I spent six weeks in Oaxaca, walking through the artisanal markets with a very specific kind of attention. For the first four weeks, I only entered shops or spaces that pulled me in energetically. I was scanning. Reading the field. If a space had a clean signal, I stepped inside. If not, I kept walking. Toward the end of the trip, I allowed myself to enter more spaces that didn’t initially pull me. Some of them were beautiful—overflowing with color and craft—but the density and visual overwhelm made them hard to linger in for long.

One thing became very clear: the artisan clothing economy is saturated. The spaces are packed. And if the only people "allowed" to wear artisanal work are the artisans themselves, or tourists who manage to signal just the right amount of cultural awareness, how does the market survive? Paintings can be bought and hung. Jewelry can be collected. But clothing—because it comes from the South, because it’s made by hand, because it holds cultural codes—is burdened with guilt.

In my work in Panama, I collaborate with Guna artisans. I commission work, I purchase pre-existing pieces, and I pay fair rates. Then, I integrate those works into garments made by local seamstresses using traditional construction methods and materials. These are living traditions, not costume. This is employment, not exploitation. The work is circular. The artists thank us. They ask what they can make next. They’re proud.

What is missed in the appropriation argument is the direction of the relationship.
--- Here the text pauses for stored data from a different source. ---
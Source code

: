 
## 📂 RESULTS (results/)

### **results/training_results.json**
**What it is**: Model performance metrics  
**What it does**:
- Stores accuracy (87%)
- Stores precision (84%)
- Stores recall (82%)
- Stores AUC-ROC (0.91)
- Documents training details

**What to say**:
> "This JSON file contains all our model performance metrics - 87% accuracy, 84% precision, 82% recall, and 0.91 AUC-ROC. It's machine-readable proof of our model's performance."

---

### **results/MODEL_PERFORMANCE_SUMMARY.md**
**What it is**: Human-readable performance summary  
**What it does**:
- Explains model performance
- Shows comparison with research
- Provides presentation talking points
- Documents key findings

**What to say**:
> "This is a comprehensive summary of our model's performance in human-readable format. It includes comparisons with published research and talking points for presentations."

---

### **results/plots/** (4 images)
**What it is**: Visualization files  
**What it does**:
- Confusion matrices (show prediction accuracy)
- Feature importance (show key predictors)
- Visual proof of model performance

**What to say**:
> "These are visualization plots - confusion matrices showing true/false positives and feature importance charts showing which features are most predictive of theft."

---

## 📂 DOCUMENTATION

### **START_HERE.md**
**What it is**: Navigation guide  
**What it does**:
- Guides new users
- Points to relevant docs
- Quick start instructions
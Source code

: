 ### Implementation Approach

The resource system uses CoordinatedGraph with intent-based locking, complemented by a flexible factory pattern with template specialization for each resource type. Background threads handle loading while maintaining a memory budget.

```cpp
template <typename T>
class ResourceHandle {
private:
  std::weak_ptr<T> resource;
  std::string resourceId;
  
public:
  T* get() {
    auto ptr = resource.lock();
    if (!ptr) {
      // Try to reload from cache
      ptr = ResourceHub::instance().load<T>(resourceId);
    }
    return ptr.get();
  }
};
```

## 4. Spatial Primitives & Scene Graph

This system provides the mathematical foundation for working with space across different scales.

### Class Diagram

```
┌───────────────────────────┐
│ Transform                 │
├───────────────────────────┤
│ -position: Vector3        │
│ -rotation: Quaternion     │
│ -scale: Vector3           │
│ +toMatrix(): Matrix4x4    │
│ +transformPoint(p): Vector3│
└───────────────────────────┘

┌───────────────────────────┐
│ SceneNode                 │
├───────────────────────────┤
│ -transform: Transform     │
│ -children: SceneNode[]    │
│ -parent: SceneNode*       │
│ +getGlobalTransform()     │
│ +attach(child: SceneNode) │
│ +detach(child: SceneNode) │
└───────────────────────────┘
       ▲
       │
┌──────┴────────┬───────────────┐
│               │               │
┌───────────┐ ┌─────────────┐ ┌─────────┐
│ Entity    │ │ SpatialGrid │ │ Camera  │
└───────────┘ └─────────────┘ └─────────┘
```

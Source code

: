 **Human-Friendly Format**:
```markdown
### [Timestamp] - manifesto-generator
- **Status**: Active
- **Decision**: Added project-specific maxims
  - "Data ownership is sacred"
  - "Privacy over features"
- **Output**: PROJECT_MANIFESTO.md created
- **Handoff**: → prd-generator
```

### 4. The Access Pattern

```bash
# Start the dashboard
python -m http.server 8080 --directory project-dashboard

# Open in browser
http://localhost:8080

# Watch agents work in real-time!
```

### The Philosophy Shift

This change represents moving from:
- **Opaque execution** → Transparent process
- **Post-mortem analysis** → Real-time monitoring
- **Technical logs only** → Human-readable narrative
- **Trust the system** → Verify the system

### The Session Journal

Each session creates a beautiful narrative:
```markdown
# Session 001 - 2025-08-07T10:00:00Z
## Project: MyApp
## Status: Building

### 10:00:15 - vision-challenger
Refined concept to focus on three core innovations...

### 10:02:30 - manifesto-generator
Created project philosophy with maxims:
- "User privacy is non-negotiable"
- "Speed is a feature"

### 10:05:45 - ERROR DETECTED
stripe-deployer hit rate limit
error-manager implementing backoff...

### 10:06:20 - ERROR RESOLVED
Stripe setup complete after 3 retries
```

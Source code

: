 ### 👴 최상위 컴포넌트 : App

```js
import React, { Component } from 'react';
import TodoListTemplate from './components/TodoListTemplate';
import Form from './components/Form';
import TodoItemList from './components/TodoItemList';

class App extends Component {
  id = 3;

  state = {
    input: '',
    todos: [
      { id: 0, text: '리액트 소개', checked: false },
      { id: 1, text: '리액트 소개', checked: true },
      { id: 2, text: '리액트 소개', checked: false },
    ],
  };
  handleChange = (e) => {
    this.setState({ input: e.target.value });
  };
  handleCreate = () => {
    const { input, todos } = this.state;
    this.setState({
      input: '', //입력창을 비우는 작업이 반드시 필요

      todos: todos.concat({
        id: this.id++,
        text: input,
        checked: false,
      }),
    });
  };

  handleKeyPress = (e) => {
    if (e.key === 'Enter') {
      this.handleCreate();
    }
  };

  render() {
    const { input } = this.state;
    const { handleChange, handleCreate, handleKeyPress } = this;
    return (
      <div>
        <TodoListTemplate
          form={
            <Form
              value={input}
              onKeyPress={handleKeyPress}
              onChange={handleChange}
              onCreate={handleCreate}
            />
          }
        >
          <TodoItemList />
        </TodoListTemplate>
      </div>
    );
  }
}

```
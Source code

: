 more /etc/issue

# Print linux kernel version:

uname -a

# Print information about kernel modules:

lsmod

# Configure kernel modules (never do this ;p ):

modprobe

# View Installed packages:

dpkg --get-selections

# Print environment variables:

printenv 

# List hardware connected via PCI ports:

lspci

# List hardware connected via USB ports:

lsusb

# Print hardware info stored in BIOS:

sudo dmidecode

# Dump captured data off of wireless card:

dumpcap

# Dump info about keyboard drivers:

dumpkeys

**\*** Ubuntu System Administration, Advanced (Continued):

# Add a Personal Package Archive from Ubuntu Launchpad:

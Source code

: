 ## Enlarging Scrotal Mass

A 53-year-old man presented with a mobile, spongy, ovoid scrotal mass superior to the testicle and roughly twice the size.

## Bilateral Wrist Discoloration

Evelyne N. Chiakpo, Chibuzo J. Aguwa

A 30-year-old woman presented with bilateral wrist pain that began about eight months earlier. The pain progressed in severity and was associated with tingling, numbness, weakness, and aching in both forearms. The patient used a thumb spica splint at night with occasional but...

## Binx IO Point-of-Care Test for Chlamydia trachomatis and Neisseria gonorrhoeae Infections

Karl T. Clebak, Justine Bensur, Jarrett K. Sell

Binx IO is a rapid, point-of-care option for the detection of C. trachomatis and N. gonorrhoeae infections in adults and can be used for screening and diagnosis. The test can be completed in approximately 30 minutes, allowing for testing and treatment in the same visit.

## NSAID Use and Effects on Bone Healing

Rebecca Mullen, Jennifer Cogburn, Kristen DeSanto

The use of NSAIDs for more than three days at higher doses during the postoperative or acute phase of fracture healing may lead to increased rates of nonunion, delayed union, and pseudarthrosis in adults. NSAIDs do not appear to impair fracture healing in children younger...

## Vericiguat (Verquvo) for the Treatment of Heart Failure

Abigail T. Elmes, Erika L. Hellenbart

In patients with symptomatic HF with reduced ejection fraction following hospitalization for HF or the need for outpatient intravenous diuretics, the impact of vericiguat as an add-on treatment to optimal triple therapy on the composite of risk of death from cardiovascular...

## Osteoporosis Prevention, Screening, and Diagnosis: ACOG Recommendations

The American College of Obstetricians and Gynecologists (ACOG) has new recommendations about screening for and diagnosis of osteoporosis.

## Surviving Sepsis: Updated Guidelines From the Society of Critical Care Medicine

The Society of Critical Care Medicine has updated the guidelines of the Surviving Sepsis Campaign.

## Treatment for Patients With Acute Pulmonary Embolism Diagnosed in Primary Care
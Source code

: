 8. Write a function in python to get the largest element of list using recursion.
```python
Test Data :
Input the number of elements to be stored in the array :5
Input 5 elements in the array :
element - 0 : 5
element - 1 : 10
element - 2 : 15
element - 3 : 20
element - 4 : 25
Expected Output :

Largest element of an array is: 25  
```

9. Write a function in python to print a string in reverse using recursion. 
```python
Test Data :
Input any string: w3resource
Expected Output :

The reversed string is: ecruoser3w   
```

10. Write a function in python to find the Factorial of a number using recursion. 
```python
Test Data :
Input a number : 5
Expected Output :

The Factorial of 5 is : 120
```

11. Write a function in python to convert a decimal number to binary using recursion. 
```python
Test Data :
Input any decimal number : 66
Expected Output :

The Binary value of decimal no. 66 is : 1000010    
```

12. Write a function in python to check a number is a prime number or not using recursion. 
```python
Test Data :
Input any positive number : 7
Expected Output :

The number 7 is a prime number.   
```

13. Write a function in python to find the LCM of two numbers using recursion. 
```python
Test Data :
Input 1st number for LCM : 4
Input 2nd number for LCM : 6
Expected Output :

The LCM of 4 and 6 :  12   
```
This is not theft. This is response to invitation. Reciprocity. Field-based engagement. It's not taking. It's carrying.

So when someone—often a privileged North American—asks, “Isn’t that appropriation?” I hear fear disguised as ethics. I hear the discomfort of witnessing abundance in the South without knowing how to relate to it. And I hear confusion about where permission lives.

One woman recently told me she has a Guatemalan huipil but doesn’t wear it because she’s afraid of being called out. “I have it packed away” she said. And I thought—what a loss. Not just for her, but for the fabric, the lineage, the colors. These are not static artifacts. They’re living transmissions. They’re meant to move.

When I show my collection, I tell people to choose the piece that calls them. “These are magic,” I say. “They want to be seen.” I’ve imagined classrooms full of elders or children, just sitting with these pieces, letting the color do what it does. I don’t always want to sell them. Sometimes I want to share them. Sometimes I give them away. But always, I listen to the field.

The deeper truth is this: if the North wants to relate to the South, it must learn to receive. Not extract. Not appropriate. But also not avoid. This work is an offering. The artists are offering it. The land is offering it. What’s needed is a kind of permission that moves beyond guilt and into reverence.

Wear the work. Bless the work. Carry it with dignity. That’s the bridge.